[Collection entries]
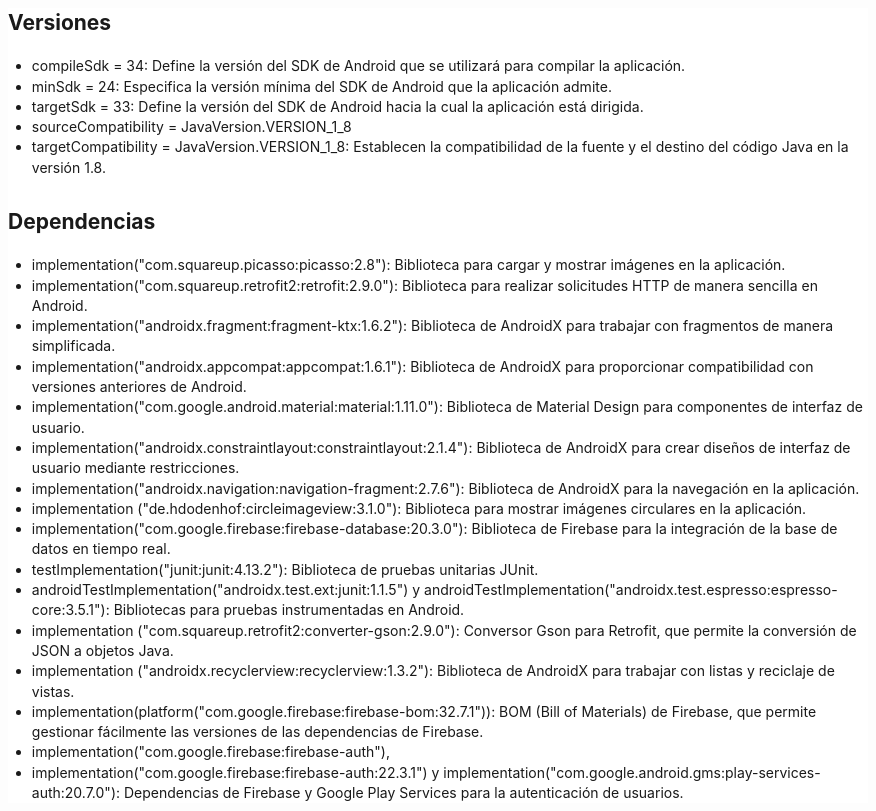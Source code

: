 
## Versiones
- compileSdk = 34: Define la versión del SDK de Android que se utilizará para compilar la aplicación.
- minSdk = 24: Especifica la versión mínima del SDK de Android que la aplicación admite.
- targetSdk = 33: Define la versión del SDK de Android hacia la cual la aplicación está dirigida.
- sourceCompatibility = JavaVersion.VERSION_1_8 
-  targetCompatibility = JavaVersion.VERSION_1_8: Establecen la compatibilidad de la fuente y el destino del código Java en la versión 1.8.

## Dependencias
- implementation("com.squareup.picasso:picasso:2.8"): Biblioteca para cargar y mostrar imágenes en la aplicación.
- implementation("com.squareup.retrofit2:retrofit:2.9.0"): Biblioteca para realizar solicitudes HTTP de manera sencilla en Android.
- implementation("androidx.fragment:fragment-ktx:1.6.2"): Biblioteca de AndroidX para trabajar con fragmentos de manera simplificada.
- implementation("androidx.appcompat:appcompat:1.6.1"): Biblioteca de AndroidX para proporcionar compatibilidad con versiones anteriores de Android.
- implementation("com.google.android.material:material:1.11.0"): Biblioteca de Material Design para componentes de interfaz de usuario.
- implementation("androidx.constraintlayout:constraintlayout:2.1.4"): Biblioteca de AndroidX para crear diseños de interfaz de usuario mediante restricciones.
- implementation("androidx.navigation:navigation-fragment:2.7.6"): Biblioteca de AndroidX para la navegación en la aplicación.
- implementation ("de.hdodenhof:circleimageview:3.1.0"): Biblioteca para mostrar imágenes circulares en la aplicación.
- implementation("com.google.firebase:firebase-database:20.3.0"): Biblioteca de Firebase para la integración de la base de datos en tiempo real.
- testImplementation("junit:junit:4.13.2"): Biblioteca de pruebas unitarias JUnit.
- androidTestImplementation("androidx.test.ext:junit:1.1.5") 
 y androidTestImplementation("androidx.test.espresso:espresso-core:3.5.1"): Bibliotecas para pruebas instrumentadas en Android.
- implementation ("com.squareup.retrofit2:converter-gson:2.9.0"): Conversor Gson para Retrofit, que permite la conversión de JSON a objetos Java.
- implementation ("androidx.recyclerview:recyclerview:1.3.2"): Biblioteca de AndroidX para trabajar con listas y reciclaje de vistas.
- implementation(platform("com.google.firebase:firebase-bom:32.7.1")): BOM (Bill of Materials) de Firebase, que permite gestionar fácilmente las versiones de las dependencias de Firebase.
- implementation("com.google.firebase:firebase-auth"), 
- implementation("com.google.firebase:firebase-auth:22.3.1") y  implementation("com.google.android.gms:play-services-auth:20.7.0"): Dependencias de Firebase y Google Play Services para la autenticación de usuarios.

...

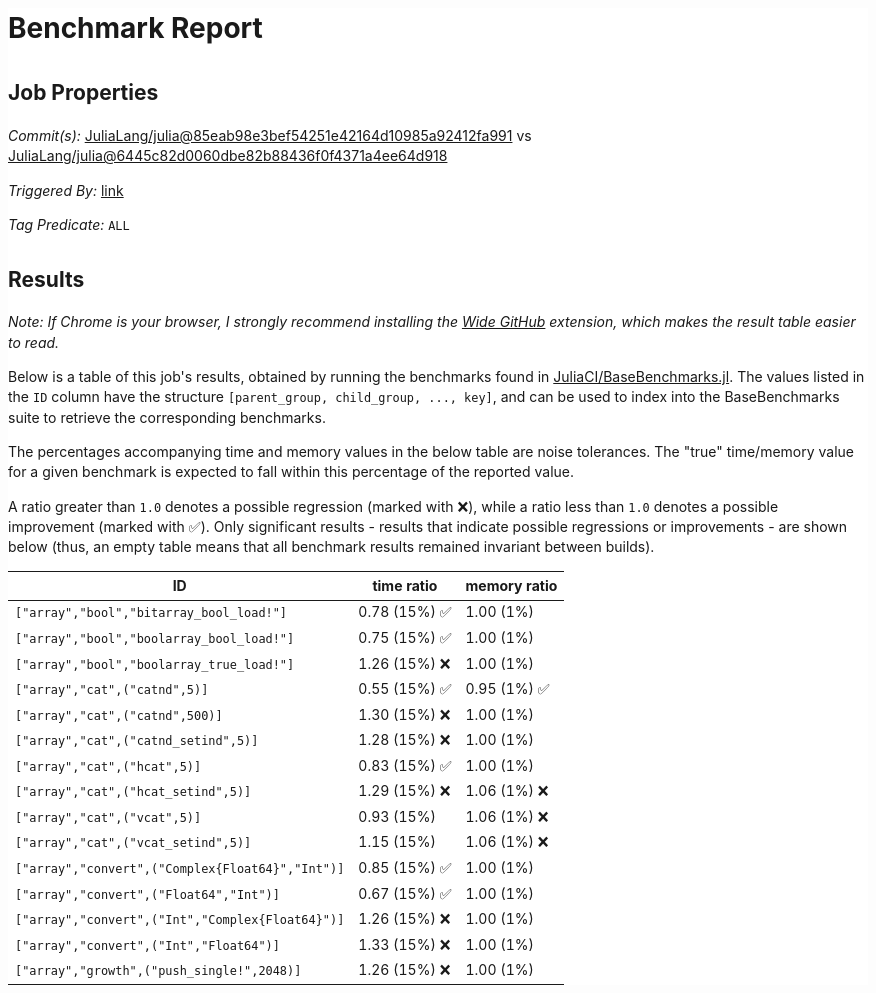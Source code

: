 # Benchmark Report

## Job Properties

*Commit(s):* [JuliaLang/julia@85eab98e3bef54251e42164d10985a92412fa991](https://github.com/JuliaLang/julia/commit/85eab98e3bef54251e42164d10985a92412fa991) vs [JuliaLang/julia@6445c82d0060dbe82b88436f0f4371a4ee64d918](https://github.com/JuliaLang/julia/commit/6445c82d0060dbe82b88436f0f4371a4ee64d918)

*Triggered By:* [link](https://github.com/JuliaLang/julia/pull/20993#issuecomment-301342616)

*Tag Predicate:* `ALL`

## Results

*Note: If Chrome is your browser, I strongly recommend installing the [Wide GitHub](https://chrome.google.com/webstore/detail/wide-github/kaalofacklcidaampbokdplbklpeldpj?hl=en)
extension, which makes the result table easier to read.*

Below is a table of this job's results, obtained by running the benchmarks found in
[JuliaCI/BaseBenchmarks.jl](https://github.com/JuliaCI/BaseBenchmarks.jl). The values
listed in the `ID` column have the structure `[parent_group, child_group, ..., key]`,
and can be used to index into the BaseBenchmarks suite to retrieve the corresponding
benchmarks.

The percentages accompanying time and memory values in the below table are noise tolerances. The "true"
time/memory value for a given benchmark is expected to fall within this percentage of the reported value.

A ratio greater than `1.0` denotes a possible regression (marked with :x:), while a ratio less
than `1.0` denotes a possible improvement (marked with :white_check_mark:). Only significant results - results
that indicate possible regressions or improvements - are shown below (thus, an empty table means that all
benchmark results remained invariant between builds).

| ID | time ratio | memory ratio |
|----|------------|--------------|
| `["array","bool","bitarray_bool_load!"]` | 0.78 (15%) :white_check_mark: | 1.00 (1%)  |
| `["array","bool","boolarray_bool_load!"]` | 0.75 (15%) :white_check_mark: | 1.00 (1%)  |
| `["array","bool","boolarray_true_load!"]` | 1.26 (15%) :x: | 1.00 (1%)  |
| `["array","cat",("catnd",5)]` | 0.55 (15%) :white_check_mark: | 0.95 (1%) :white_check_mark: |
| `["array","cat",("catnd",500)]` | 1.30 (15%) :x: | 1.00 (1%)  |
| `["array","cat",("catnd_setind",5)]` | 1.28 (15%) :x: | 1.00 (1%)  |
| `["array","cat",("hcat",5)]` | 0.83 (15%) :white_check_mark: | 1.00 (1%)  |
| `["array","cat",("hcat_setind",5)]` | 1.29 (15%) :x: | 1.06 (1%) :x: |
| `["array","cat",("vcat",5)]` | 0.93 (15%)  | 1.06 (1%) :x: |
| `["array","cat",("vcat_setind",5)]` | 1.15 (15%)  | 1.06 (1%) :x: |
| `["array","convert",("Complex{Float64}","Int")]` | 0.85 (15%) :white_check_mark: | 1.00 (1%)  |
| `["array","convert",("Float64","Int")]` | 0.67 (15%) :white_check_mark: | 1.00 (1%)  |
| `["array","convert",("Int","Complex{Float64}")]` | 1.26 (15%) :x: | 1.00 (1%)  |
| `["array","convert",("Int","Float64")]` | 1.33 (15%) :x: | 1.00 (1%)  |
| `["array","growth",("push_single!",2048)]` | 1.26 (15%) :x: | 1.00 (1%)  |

EXERCISE OBJECTIVE: Start with the line above that contains "The percentages accompanying" and stop after the line that contains "0.67 (15%) :white_check_mark: |". Output those lines exactly, and only those.

SOLUTION BELOW:
The percentages accompanying time and memory values in the below table are noise tolerances. The "true"
time/memory value for a given benchmark is expected to fall within this percentage of the reported value.

A ratio greater than `1.0` denotes a possible regression (marked with :x:), while a ratio less
than `1.0` denotes a possible improvement (marked with :white_check_mark:). Only significant results - results
that indicate possible regressions or improvements - are shown below (thus, an empty table means that all
benchmark results remained invariant between builds).

| ID | time ratio | memory ratio |
|----|------------|--------------|
| `["array","bool","bitarray_bool_load!"]` | 0.78 (15%) :white_check_mark: | 1.00 (1%)  |
| `["array","bool","boolarray_bool_load!"]` | 0.75 (15%) :white_check_mark: | 1.00 (1%)  |
| `["array","bool","boolarray_true_load!"]` | 1.26 (15%) :x: | 1.00 (1%)  |
| `["array","cat",("catnd",5)]` | 0.55 (15%) :white_check_mark: | 0.95 (1%) :white_check_mark: |
| `["array","cat",("catnd",500)]` | 1.30 (15%) :x: | 1.00 (1%)  |
| `["array","cat",("catnd_setind",5)]` | 1.28 (15%) :x: | 1.00 (1%)  |
| `["array","cat",("hcat",5)]` | 0.83 (15%) :white_check_mark: | 1.00 (1%)  |
| `["array","cat",("hcat_setind",5)]` | 1.29 (15%) :x: | 1.06 (1%) :x: |
| `["array","cat",("vcat",5)]` | 0.93 (15%)  | 1.06 (1%) :x: |
| `["array","cat",("vcat_setind",5)]` | 1.15 (15%)  | 1.06 (1%) :x: |
| `["array","convert",("Complex{Float64}","Int")]` | 0.85 (15%) :white_check_mark: | 1.00 (1%)  |
| `["array","convert",("Float64","Int")]` | 0.67 (15%) :white_check_mark: | 1.00 (1%)  |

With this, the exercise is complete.